Security lapses cast a pall over Kennesaw State University facility


The Kennesaw State University center that has helped run Georgia’s elections for the past 15 years may lose its contract in a matter of weeks because of concerns over security lapses that left 6.5 million voter records exposed.

The secretary of state’s office said Wednesday that it is “actively investigating alternative arrangements” to using Kennesaw State University’s Center for Election Systems, news that coincided with the unmasking by Politico Magazine of the security researchers behind a data scare involving the center that became public in March.

“All options are on the table,” said Candice Broce, a spokeswoman for Georgia Secretary of State Brian Kemp. The center’s annual $800,000 contract with the state ends June 30.

In the Politico report, Logan Lamb, an Atlanta-based internet security researcher, and Chris Grayson, a security colleague, for the first time detailed finding voter records, instructions and passwords for election workers, software files that could create electronic voter lists for poll workers, and what appeared to be databases for the state’s election management system.

It is not clear whether those files were current. The center, for example, does not maintain the state’s voter registration database — the files it collects are separate from the state’s main system, which is connected to the internet but housed on different servers in a different location using different security protocols.

Georgia’s more than 27,000 voting machines are self-contained and not connected to the internet, and neither are the in-house systems that create and maintain the electronic pollbooks or the election management system.

But none of the files the researchers found should have been accessible, they said, especially after Lamb initially notified the center before last year’s presidential election of the potential problem.

The danger is that they could be used as a blueprint for anyone looking to exploit the system’s vulnerabilities, a fear that has escalated with regular news reports about alleged attempts by Russian hackers to meddle in the 2016 presidential election.

It also comes as Georgia holds a nationally watched runoff Tuesday between Republican Karen Handel and Democrat Jon Ossoff, a race seen as an early referendum on President Donald Trump’s administration.

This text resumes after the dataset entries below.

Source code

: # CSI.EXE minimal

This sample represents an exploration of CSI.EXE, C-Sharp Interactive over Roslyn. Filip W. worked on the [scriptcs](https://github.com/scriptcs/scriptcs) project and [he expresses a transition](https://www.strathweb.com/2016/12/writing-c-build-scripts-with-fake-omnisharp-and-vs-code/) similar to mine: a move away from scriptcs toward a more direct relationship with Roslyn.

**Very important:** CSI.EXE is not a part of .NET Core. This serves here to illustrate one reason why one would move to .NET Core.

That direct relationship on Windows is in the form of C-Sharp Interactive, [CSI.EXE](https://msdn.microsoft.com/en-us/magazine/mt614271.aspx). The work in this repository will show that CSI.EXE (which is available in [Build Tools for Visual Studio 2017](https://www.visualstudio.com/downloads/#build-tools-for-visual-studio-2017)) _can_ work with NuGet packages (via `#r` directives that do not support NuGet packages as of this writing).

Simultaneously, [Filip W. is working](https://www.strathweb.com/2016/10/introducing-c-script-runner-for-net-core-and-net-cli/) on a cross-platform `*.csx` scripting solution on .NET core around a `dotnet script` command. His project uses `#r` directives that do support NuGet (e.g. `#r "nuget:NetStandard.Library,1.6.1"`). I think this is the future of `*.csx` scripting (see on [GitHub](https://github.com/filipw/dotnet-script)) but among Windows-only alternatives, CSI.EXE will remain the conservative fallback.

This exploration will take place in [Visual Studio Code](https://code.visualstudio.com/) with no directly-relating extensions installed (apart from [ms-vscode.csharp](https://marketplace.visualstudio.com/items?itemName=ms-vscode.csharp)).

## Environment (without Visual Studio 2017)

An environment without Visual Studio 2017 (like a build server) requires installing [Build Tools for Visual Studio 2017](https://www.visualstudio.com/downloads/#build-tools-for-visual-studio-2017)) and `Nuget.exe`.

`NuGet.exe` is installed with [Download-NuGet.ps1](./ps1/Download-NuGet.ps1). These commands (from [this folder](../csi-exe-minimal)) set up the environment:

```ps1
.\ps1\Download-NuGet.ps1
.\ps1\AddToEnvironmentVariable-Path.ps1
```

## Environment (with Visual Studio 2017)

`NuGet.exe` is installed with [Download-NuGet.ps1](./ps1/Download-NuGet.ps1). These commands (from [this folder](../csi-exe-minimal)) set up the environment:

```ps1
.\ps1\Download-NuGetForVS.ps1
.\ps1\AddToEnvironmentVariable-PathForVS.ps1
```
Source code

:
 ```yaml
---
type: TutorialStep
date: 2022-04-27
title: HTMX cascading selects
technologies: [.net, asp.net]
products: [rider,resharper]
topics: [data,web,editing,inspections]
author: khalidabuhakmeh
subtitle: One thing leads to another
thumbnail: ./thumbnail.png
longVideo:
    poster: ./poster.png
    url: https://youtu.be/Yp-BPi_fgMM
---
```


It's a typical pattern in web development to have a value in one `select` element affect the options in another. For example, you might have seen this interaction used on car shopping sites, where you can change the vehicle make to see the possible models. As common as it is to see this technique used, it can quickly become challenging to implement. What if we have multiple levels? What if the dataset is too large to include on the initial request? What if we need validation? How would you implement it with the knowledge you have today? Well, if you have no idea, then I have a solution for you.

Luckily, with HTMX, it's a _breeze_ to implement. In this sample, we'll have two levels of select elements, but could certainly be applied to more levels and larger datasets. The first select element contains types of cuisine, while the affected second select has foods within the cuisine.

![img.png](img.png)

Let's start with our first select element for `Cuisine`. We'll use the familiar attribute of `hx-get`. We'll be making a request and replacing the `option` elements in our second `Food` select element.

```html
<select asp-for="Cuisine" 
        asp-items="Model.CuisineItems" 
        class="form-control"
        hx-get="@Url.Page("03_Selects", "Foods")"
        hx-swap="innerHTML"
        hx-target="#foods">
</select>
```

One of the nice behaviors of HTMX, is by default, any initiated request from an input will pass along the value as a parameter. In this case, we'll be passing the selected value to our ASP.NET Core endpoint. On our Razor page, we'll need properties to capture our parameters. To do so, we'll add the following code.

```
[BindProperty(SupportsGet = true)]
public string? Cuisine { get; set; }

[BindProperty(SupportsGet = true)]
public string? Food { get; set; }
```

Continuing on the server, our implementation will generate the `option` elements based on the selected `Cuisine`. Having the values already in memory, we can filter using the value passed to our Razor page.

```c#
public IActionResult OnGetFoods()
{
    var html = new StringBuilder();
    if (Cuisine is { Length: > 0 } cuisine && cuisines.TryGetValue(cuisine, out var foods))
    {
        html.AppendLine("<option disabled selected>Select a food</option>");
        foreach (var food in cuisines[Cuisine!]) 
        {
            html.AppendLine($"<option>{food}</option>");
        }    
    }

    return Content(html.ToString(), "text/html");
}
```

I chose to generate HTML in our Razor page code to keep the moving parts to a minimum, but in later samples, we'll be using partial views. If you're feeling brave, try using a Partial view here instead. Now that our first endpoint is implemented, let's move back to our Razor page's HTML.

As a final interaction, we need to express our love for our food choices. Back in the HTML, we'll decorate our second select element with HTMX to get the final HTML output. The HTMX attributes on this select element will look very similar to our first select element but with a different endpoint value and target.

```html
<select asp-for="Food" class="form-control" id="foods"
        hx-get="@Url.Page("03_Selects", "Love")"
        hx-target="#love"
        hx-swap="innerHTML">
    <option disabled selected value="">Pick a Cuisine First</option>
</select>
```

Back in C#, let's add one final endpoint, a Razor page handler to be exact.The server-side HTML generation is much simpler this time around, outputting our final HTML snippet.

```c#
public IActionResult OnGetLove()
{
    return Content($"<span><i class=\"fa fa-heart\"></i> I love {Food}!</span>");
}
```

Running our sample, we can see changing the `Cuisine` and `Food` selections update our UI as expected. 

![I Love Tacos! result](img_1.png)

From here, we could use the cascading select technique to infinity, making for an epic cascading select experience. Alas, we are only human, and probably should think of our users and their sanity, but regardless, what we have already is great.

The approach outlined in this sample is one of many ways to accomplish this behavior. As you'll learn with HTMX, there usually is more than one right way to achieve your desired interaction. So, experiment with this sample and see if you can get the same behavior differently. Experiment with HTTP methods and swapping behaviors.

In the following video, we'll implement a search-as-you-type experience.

Cybersecurity experts as recently as last week said the state should run a technical review of its entire system to check for cyber penetration and add preventive measures to protect against both malicious attacks and unintended problems. Critics also sued the state to force it to use paper ballots during the runoff, citing similar concerns.

A Fulton County judge dismissed the lawsuit last week, saying there was an “absence of evidence” of widespread problems.

Experts have also said they knew of no examples of ongoing attacks on Georgia’s system and said there is no evidence it has been hacked.

The state has employed an ongoing, multilayered effort to secure the system’s safety and integrity, which includes working with private security vendors to scan the system and thwart any probing attempts — something state officials have said happens almost weekly.

Georgia officials reiterated Wednesday, however, that they do not believe Georgia was one of the 39 states reportedly targeted by Russian hackers ahead of the presidential election.

“Our elections systems have not been compromised,” Broce said. “We have been, and we will continue to be, hyper-vigilant in this environment. Secretary Kemp remains confident in Georgia’s elections systems and voting equipment.”

The Federal Bureau of Investigation earlier this year investigated the probing by Lamb and Grayson but did not file charges, saying they had not broken federal law.

A subsequent report prepared for the university after the breach cited concerns inside the center that included an unlocked IT closet and wires plugged into an internet port that had not been documented.

Center officials, who did not respond earlier this week to questions of whether it had addressed the security report, referred questions Wednesday to the university. A university spokeswoman declined comment.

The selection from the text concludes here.